- **Activity**: Which lines of the data below include the string "Spain"? Return each of them.

- **Data for processing**:

--------------------

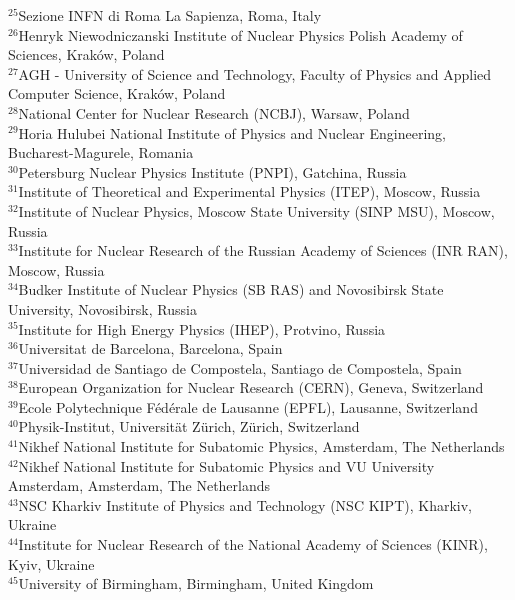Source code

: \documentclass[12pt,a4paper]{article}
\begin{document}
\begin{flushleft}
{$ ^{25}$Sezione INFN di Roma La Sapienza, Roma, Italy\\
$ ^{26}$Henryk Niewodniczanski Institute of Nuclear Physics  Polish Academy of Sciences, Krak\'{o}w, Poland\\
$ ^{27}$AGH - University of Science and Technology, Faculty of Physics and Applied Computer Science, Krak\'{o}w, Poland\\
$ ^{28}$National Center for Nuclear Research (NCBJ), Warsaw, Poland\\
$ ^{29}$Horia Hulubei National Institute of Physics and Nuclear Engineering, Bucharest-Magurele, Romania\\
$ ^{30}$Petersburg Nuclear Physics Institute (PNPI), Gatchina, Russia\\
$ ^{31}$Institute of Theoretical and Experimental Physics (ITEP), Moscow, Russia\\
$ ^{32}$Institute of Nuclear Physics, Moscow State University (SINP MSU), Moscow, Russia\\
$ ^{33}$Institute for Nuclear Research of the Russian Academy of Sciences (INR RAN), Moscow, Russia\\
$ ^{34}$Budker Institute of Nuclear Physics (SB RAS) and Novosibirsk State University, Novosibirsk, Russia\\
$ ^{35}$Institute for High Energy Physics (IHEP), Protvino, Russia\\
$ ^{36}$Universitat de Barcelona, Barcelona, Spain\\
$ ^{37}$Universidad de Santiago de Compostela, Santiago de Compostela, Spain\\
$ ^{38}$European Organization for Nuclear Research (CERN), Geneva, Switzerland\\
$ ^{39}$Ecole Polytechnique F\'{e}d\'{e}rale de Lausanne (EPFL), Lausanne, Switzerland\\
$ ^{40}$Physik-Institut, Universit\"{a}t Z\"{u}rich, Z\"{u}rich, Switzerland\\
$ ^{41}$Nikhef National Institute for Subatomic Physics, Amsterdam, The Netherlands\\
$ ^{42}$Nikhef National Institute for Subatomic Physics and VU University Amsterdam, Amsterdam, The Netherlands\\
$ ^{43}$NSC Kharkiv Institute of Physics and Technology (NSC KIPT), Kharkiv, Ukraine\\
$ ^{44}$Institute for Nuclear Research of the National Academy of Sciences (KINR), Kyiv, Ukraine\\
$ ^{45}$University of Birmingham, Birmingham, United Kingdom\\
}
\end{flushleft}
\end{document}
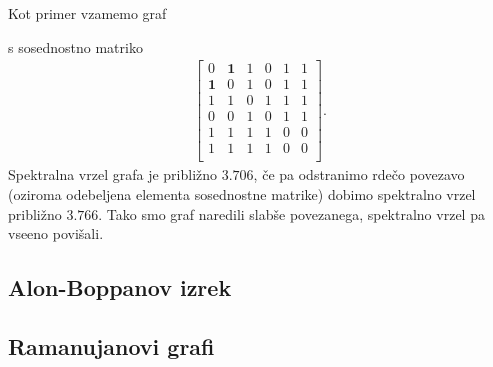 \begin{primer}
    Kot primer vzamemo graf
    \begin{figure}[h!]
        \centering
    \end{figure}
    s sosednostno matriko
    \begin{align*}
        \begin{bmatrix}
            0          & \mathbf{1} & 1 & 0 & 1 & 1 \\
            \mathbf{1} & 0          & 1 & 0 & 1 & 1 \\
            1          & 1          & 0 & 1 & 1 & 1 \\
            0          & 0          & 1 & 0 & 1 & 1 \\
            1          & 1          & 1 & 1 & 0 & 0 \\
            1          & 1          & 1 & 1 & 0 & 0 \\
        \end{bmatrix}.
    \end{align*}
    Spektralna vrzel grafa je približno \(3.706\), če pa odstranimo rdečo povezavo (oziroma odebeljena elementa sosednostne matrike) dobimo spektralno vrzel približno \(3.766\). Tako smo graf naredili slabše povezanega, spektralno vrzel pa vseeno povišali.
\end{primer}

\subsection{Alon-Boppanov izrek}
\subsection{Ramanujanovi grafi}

--------------------

- **Task output**:
$ ^{36}$Universitat de Barcelona, Barcelona, Spain\\
$ ^{37}$Universidad de Santiago de Compostela, Santiago de Compostela, Spain\\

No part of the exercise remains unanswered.